A high-stakes legal showdown between HYBE and former ADOR CEO Min Hee-jin has escalated, centering on the exercise of a put option worth approximately ₩26 billion (USD $18.8 million) and the legitimacy of a shareholder agreement termination.
The Seoul Central District Court held its first hearing on June 12, with both sides presenting opposing interpretations of the contractual termination timeline and its implications for stock redemption rights.
Timeline Disputed: When Was the Contract Terminated?
At the heart of the dispute lies the timing of HYBE’s termination of its shareholder agreement with Min. HYBE claims it sent a formal termination notice on July 8, 2024, citing violations by Min, while Min asserts she never accepted the termination and formally exercised her put option in November, shortly before resigning from ADOR.
The contract allows Min to request HYBE to repurchase 75% of her shares at a price calculated using 13 times the average operating profit of ADOR in 2022 and 2023—a figure that adds up to ₩26 billion.
Allegations of Tampering and Contract Breach
HYBE’s legal team accused Min of engaging in “tampering” and covertly plotting to extract NewJeans—ADOR’s flagship girl group—from the label. HYBE argued that Min’s actions, including contacting the parents of NewJeans members and instructing staff to impersonate them in protest emails to HYBE, constituted a serious breach of contract.
“She directed messages to be written in the voice of Hyein’s father and using the name of Danielle’s mother,” HYBE claimed. “Such deception and manipulation amount to betrayal and provide just cause for termination.”

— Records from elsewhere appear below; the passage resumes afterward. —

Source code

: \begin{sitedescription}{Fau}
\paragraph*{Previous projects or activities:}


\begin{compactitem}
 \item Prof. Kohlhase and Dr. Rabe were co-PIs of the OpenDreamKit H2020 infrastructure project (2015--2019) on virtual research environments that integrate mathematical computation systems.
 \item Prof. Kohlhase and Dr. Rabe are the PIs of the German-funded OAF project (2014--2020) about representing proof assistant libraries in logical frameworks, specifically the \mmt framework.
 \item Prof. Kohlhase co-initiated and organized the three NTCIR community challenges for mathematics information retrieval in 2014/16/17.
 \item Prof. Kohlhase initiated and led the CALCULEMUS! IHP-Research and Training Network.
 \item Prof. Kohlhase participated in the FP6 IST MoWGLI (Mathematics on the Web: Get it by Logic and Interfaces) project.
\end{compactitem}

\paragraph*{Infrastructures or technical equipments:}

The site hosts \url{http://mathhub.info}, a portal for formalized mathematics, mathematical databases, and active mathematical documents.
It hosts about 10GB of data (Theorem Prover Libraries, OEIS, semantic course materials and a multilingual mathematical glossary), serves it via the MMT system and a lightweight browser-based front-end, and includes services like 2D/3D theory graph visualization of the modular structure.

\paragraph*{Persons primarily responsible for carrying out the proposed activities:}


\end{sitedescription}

In contrast, Min’s defense challenged the validity of HYBE’s contract termination, stating that the tampering accusation cannot apply since she only resigned and exercised the put option after the alleged events. “Termination came after the fact,” her side argued, “so tampering doesn’t apply.”

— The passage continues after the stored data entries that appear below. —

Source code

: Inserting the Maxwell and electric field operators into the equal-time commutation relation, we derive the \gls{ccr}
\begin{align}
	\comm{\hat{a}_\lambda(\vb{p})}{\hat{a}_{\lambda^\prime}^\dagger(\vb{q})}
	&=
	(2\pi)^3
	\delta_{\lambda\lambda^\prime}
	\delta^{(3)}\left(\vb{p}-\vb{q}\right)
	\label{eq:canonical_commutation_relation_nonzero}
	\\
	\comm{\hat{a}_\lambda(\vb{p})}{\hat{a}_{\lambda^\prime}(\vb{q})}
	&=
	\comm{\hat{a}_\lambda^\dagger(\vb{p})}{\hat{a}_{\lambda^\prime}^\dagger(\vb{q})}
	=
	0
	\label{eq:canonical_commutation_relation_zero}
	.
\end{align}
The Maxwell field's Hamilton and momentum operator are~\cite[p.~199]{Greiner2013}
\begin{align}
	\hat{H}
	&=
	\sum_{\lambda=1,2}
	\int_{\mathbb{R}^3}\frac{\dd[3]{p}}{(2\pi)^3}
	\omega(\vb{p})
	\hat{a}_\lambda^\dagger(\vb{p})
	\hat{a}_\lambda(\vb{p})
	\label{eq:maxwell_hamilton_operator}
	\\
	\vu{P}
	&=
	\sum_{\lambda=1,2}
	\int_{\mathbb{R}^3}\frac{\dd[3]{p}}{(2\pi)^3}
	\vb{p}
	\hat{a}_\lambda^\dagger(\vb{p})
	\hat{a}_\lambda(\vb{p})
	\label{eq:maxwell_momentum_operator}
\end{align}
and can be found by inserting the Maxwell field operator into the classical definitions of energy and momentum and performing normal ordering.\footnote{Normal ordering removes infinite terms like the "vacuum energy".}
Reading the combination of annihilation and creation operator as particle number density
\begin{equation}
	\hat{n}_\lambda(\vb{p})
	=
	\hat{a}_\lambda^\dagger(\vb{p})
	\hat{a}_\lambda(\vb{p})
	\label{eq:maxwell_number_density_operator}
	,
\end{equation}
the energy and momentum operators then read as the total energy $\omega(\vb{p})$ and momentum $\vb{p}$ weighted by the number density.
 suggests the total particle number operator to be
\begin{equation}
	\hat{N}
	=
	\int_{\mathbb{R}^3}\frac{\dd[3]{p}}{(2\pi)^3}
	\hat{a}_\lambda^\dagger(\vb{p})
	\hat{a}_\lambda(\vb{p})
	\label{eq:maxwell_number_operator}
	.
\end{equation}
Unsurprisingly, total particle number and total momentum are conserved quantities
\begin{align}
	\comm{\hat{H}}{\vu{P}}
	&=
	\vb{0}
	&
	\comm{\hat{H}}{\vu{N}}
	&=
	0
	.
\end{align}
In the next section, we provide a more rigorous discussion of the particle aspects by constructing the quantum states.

Disputed Evidence and Confidentiality Battle
HYBE presented a PT defense and KakaoTalk messages in court as evidence, claiming they detail conversations between Min and a former deputy director regarding the planning of the “NewJeans extraction.”
Min’s legal team objected to the public disclosure of these materials, raising concerns over privacy and the illegality of evidence collection, especially if such content were leaked to the media.
“PT files are not normally distributed to the media right after court,” Min’s side protested. “We are also concerned about how this could affect public perception.”
HYBE countered by arguing that the KakaoTalk messages were lawfully obtained and that the defendant had also previously leaked material to the media, including full names of HYBE employees.
The next hearing is scheduled for September 11 at 3:00 PM KST, where HYBE will formally present its prepared PPT argument. Witness testimony is also expected.
As tensions escalate, the case continues to draw intense public and industry scrutiny, not only for its financial implications but also for its impact on NewJeans, one of K-pop’s fastest-rising acts.